Monday, December 12, 2022

Vault of Christmas

It's astounding how printed material can be so closely soldered to a time in your life. 

Take for instance Christmas Holidays in Grade 4, 1992 through to New Year's 1993. Back then, they had these reprints of the old EC Comics, like Vault of Horror and Tales from the Crypt. Gladstone was doing them, the same company that published Uncle Scrooge and Donald Duck reprints. Well, for Christmas, I had got Vault of Horror number four, I believe it was by that enumeration, a double issue that had maybe Haunt of Fear as the back half. That was my Christmas gift, I think, just that one lousy issue. But that issue was fantastic. I mean, that issue was my Christmas Holiday from 1992 to the first few days of 1993. 

I can still remember the cover, a classy antebellum dame looking on in horror at some creature we can only imagine, because our perspective is from behind a rotted hand resting on a bannister. And the inside of that comic book, well, it delineated the very parameters of that holiday period—of that time and space. I spent most of that time in my parents' cabin in the woods, with its coal-oil lamps and its wood-heating and no electricity. The space of that confining cabin became the spaces described within the eight stories that spanned those two issues. 

There was the story of a man who, in his rise up the corporate ladder in the soap factory, had thrown his ever-hectoring boss into a vat of soap. Now, as he showered before a big date with a classy gal (a consequence of his inflated status), one of the bars of soap, apparently possessed by the murdered boss, slips away from the murderer and clogs the shower drain, leading to a death by drowning. I was in that shower all throughout that holiday. 

In another story, four or five Russian people in a sleigh are trying to escape pursuit by wolves. They finally decide that one of them has to be thrown to the canines to allow the others to escape.
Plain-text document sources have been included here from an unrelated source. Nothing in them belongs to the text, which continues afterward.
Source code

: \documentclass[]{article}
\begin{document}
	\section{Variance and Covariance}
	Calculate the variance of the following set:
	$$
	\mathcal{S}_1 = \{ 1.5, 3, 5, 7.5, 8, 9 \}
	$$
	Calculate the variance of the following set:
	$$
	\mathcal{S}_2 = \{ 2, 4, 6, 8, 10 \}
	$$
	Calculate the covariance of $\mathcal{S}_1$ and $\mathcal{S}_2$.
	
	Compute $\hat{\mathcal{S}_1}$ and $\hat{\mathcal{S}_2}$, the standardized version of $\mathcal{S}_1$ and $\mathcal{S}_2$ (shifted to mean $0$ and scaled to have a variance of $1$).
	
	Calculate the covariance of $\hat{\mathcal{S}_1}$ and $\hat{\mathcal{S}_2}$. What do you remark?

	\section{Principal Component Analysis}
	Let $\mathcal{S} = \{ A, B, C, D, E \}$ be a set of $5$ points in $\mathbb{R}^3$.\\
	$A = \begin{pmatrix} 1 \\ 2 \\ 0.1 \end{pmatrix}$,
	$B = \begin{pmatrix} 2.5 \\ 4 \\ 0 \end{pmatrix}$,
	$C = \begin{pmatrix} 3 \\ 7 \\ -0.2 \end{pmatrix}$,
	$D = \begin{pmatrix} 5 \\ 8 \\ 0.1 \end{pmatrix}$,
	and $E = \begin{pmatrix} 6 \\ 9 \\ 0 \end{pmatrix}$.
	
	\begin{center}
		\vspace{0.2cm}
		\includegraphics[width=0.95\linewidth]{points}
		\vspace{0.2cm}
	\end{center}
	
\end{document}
It's sort of a trolley problem as conceived by the Crypt Keeper. And for that whole holiday, I daresay I was in that sled. The narrow confines of the cabin were expanded by that well-thumbed EC reprint. There's no conclusion to that wolf story, so I can offer no real spoiler alert here, because we never get to see who volunteered to go over the side, or who was forcibly chosen by the group. So there are as many endings written in your mind as there were Russians in that sleigh. 

And so this comic book expands the space of this one story times five, multiplying the conceptual space into something much more expansive. You read it over and over again and the possibilities multiply. As such, my minimal little winter world, the four walls that seemed perpetual throughout my childhood, began to expand. Stories stretched space and time. Perhaps the expansiveness of narrative made that reprieve from school seem a little bit longer. I wouldn't have much wanted to go back to school. 

It was that year that I was really coming to terms with how much I wasn't getting done. I had this baseless, paranoid thought that I might fail grade four, just because I hadn't finished a few worksheets. I guess that's the first time I realized I was lagging behind in my effort to do things my best, and also that I was feeling the strain doing assignments I didn't really see the point of. I never wanted, at least from that point on, to be someone who did busy work and was driven by tasks. 

I see, then, why I gravitated to stories, because they could expand not only space that wasn't there but also time I felt like I didn't have. Seconds and minutes and hours never seemed long enough. Stories opened up new spaces of possibility; the interpretations of a narrative could stack the potentialities. Stories could fold time up in heaps, creating a strata of pocket universes. I wouldn't have been able to explain it then, and I can only vaguely intimate it now. Stories, or at least the best ones, have a multidimensional quality to them. 

I am glad I have had some limited opportunity to tell stories of my own. I hope I can compound those potentialities for other people through my writing. By giving up some of their time to read my works, I hope I can actually make some time for the reader, insofar as we collaborate in utilizing that extraordinary capacity imagination has of being able to multiply what can be, such that the present always seems so full. So while people might deride the EC Comics as corny and far too often predicated on cheap moral lessons (all of them wrapped in gore and gristle), I see them, when at their best, as fantastic stories that compound possibilities. They set the imagination going, and, if you let them, they may just keep it rolling on mercilessly. 

Take it from me—I can look back into Vault of Horror Gladstone reprint number four and I'm back on the cusp of 1992 and 1993, ten years old, in a cabin in the hard nadir of winter wondering about what happened to those Russians in the back of that sleigh, and at the same time experiencing all five possible fates.